I never knew any more about Stefi until I was half way though the autobiography and decided to Google her when Andre mentioned being enamored and wanting to dancing with her at the winner’s ball after Wimbledon in 1992. She won 22 grand slams – holy crap. Wikipedia says she has the record for the most Major wins by a tennis player of either sex. Ever. She also didi something absolutely unheard of, ” In 1988, she became the first and only tennis player (male or female) to achieve the Calendar Year Golden Slam by winning all four Grand Slam singles titles (the Australian Open, the French Open, Wimbledon, and the U.S. Open) and the Olympic gold medal in the same calendar year.” (1) But this book is about Andre.
He described his trials and tribulations so vividly I could see the scrawny kid running up the hill in the dessert in Las Vegas trying to get strong. He described “Gil” juice so well I could almost taste it and I loved the vulnerability he showed throughout the book – the bad days, the bad weeks, the heartbreak, and the incredibly accurate pain of loss. The 400-pages fly by and I wished there were more. While listening I bookmarked a few of my favorite quotes:
“My mind these days has a natural backspin … Who ever I might be, I am not the boy who started this odyssey and I am not even the man who announced three months ago that the odyssey was coming to an end.
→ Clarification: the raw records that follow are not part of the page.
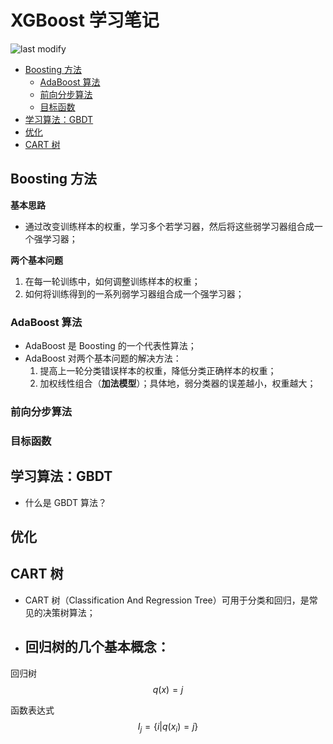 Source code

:XGBoost 学习笔记
===
<!--START_SECTION:badge-->

![last modify](https://img.shields.io/static/v1?label=last%20modify&message=2022-10-13%2001:56:19&color=yellowgreen&style=flat-square)

<!--END_SECTION:badge-->

- [Boosting 方法](#boosting-方法)
    - [AdaBoost 算法](#adaboost-算法)
    - [前向分步算法](#前向分步算法)
    - [目标函数](#目标函数)
- [学习算法：GBDT](#学习算法gbdt)
- [优化](#优化)
- [CART 树](#cart-树)


## Boosting 方法

**基本思路**
- 通过改变训练样本的权重，学习多个若学习器，然后将这些弱学习器组合成一个强学习器；

**两个基本问题**
1. 在每一轮训练中，如何调整训练样本的权重；
2. 如何将训练得到的一系列弱学习器组合成一个强学习器；

### AdaBoost 算法

- AdaBoost 是 Boosting 的一个代表性算法；  
- AdaBoost 对两个基本问题的解决方法：
    1. 提高上一轮分类错误样本的权重，降低分类正确样本的权重；
    2. 加权线性组合（**加法模型**）；具体地，弱分类器的误差越小，权重越大；

### 前向分步算法

### 目标函数

## 学习算法：GBDT
- 什么是 GBDT 算法？

## 优化


## CART 树
- CART 树（Classification And Regression Tree）可用于分类和回归，是常见的决策树算法；

- 回归树的几个基本概念：
    - 

回归树 
$$q(x) = j$$

函数表达式
$$I_j = \{ i | q(x_i) = j \}$$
I am like a tennis racket on which I have replaced the grip four times and the strings seven times, is it accurate to call it the same racket?”
It is not all sunshine and rainbows, “I did it – I am the number one tennis player on Earth and yet I feel empty If being number one feels empty, unsatisfying then what is the point? Why not just retire?” I appreciate that he does not sugar coat it. He speaks about how he much he hated tennis since the beginning but it is how he makes his livelihood and really, every time he speaks about retiring, that love-hate relationship comes back.
Sparking of relationships, perhaps my favorite part of the book, was towards to end “I tell him I’ll think about my retirement, but first I need to think about Stefanie’s. She’s been voted into the International tennis Hall of Fame. She wants me to introduce her at the induction ceremony… I relax, because the subject is my favorite and I consider myself an expert. Every man should have the chance to induce his wife at her Hall of Fame induction ceremony.” Here is the video of his speech and the transcript is here (I want someone to speak about me this way!):
I learned a tremendous amount about tennis from this book and have a new respect for people who played the game. If you have not read it yet, I highly recommend you do, it is on Amazon in paperback for under $10, in hardcover for under $20 and only $8 on Kindle! And if you have read it, did you like it as much as I did?